From 1608 until 1703 it was the custom in London for ‘Gentlemen Lovers of Music’ to celebrate St Cecilia’s day at Stationer’s Hall, a ‘performance of Music by the best voices and hands in Town… This feast is one of the genteelest in the world…’ The festivities normally included an ode addressed to Cecilia, taking as its theme the power of music to move the emotions.  Fishburn’s poem Welcome to all the Pleasures gives Purcell an opportunity for gentle word-setting, especially in the alto solo Here the deities approve as well as the trio The power shall divert us a pleasanter way, for sorrow and grief find from music relief, and love its soft charms must obey and a melancholy but melodious tenor solo Beauty thou scene of love and virtue thou innocent fire, Made by the powers above to temper the heat of desire.  Unusually the piece ends quietly, with the choral Iô Cecilia fading away to leave just the bass instruments and singers to conclude the Ode.  Purcell’s compositions for Queen Mary, co-regnant wife of William III, span the whole of her brief reign – her coronation in 1689, the formal celebration of her birthday for the next six years, and her funeral in March 1695. The British public was genuinely fond of Mary, and Come, ye sons of art, away! was the composer’s birthday offering in 1694.  The music is wonderfully inventive – there is some joyfully ornate writing in the alto duet Sound the trumpet and the bass solo These are the sacred charms, whilst a more meditative aspect is found in the soprano aria Bid the virtues, bid the graces which has a fluid obbligato oboe accompaniment.  The interspersion of the solo movements with festively triumphant choral writing helps make it one of Purcell’s most enduring pieces.
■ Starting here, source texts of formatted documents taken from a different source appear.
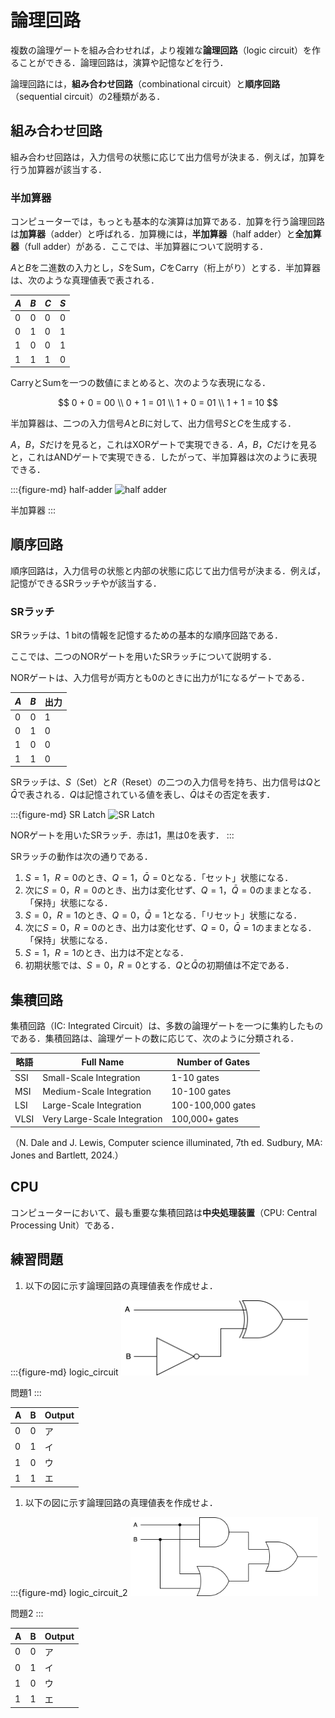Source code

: # 論理回路

複数の論理ゲートを組み合わせれば，より複雑な**論理回路**（logic circuit）を作ることができる．論理回路は，演算や記憶などを行う．

論理回路には，**組み合わせ回路**（combinational circuit）と**順序回路**（sequential circuit）の2種類がある．

## 組み合わせ回路

組み合わせ回路は，入力信号の状態に応じて出力信号が決まる．例えば，加算を行う加算器が該当する．

### 半加算器

コンピューターでは，もっとも基本的な演算は加算である．加算を行う論理回路は**加算器**（adder）と呼ばれる．加算機には，**半加算器**（half adder）と**全加算器**（full adder）がある．ここでは、半加算器について説明する．

$A$と$B$を二進数の入力とし，$S$をSum，$C$をCarry（桁上がり）とする．半加算器は、次のような真理値表で表される．

| $A$ | $B$ | $C$ | $S$ |
| --- | --- | --- | --- |
| 0   | 0   | 0   | 0   |
| 0   | 1   | 0   | 1   |
| 1   | 0   | 0   | 1   |
| 1   | 1   | 1   | 0   |

CarryとSumを一つの数値にまとめると、次のような表現になる．

$$
0 + 0 = 00 \\
0 + 1 = 01 \\
1 + 0 = 01 \\
1 + 1 = 10
$$

半加算器は、二つの入力信号$A$と$B$に対して、出力信号$S$と$C$を生成する．

$A$，$B$，$S$だけを見ると，これはXORゲートで実現できる．$A$，$B$，$C$だけを見ると，これはANDゲートで実現できる．したがって、半加算器は次のように表現できる．

:::{figure-md} half-adder
<img src="https://upload.wikimedia.org/wikipedia/commons/d/d9/Half_Adder.svg" alt="half adder" width="300px">

半加算器
:::

## 順序回路

順序回路は，入力信号の状態と内部の状態に応じて出力信号が決まる．例えば，記憶ができるSRラッチやが該当する．

### SRラッチ

SRラッチは、1 bitの情報を記憶するための基本的な順序回路である．

ここでは、二つのNORゲートを用いたSRラッチについて説明する．

NORゲートは、入力信号が両方とも0のときに出力が1になるゲートである．

| $A$ | $B$ | 出力 |
| --- | --- | ---- |
| 0   | 0   | 1    |
| 0   | 1   | 0    |
| 1   | 0   | 0    |
| 1   | 1   | 0    |

SRラッチは、$S$（Set）と$R$（Reset）の二つの入力信号を持ち、出力信号は$Q$と$\bar{Q}$で表される．$Q$は記憶されている値を表し、$\bar{Q}$はその否定を表す．

:::{figure-md} SR Latch
<img src="https://upload.wikimedia.org/wikipedia/commons/c/c6/R-S_mk2.gif" alt="SR Latch" width="300px">

NORゲートを用いたSRラッチ．赤は1，黒は0を表す．
:::


SRラッチの動作は次の通りである．

1. $S = 1$，$R = 0$のとき、$Q = 1$，$\bar{Q} = 0$となる．「セット」状態になる．
2. 次に$S = 0$，$R = 0$のとき、出力は変化せず、$Q = 1$，$\bar{Q} = 0$のままとなる．「保持」状態になる．
3. $S = 0$，$R = 1$のとき、$Q = 0$，$\bar{Q} = 1$となる．「リセット」状態になる．
4. 次に$S = 0$，$R = 0$のとき、出力は変化せず、$Q = 0$，$\bar{Q} = 1$のままとなる．「保持」状態になる．
5. $S = 1$，$R = 1$のとき、出力は不定となる．
6. 初期状態では、$S = 0$，$R = 0$とする．$Q$と$\bar{Q}$の初期値は不定である．

## 集積回路

集積回路（IC: Integrated Circuit）は、多数の論理ゲートを一つに集約したものである．集積回路は、論理ゲートの数に応じて、次のように分類される．

| 略語 | Full Name                    | Number of Gates   |
| ---- | ---------------------------- | ----------------- |
| SSI  | Small-Scale Integration      | 1-10 gates        |
| MSI  | Medium-Scale Integration     | 10-100 gates      |
| LSI  | Large-Scale Integration      | 100-100,000 gates |
| VLSI | Very Large-Scale Integration | 100,000+ gates    |

（N. Dale and J. Lewis, Computer science illuminated, 7th ed. Sudbury, MA: Jones and Bartlett, 2024.）

## CPU

コンピューターにおいて、最も重要な集積回路は**中央処理装置**（CPU: Central Processing Unit）である．

## 練習問題

1. 以下の図に示す論理回路の真理値表を作成せよ．

:::{figure-md} logic_circuit
<img src="./image/circuit-1.drawio.svg" alt="Logic Circuit 1" width="300px">

問題1
:::

| A    | B   | Output |
| :--- | --- | ------ |
| 0    | 0   | ア     |
| 0    | 1   | イ     |
| 1    | 0   | ウ     |
| 1    | 1   | エ     |

1. 以下の図に示す論理回路の真理値表を作成せよ．

:::{figure-md} logic_circuit_2
<img src="./image/circuit-2.drawio.svg" alt="Logic Circuit 2" width="300px">

問題2
:::

| A    | B   | Output |
| :--- | --- | ------ |
| 0    | 0   | ア     |
| 0    | 1   | イ     |
| 1    | 0   | ウ     |
| 1    | 1   | エ     |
Britten’s Hymn to St Cecilia dates from 1942 and is set to a text of his friend W.H. Auden.  The poet conflates his subject – the patron saint of music – with composers and music in general.  The piece is in three sections and opens with a broad triadic tune for the upper three parts set against a bell-like invocation from tenors and basses.  The section moves to a haunting supplication to Cecilia Blessed Cecilia, appear in visions to all musicians, appear and inspire. Translated daughter, come down and startle composing mortals with immortal firewhich appears as a unifying hymnic theme at the end of each of the sections.  The middle section has been compared to a glockenspiel, with mercurial quickness in the sopranos and tenor set against more bell-like chimes from alto and bass.  This is often seen as a self-portrait of music I cannot grow, I have no shadow to run away from, I only play.  The final section falls into two parts.  The first is mankind praying to Cecilia, who is music personified: his petition calls on music to transform, develop, and invigorate the emotions.  Sorrow, hope, dread – all released by Music – may actually restore us and our lost innocence.  There is an underlying tension dread, like a beast, of things that never change which is partly resolved by the lyrical sweetness of O dear white children (the innocence of composers as a species, maybe), but not for long, as the music moves to the second part, Cecilia’s answer.  Using references to the four families of musical instruments (strings, percussion, wind and brass) the piece ends on a note of optimism: with the help of music, we can transcend our ills and turn pain into beauty.  The work sparkles with passion and ingenuity.  Barry Holden has described the piece as ‘speaking warmly to musicians who have always delighted in its themes, revelled in its harmonies and relished its technical challenge… maybe [this] is the work’s deepest truth.’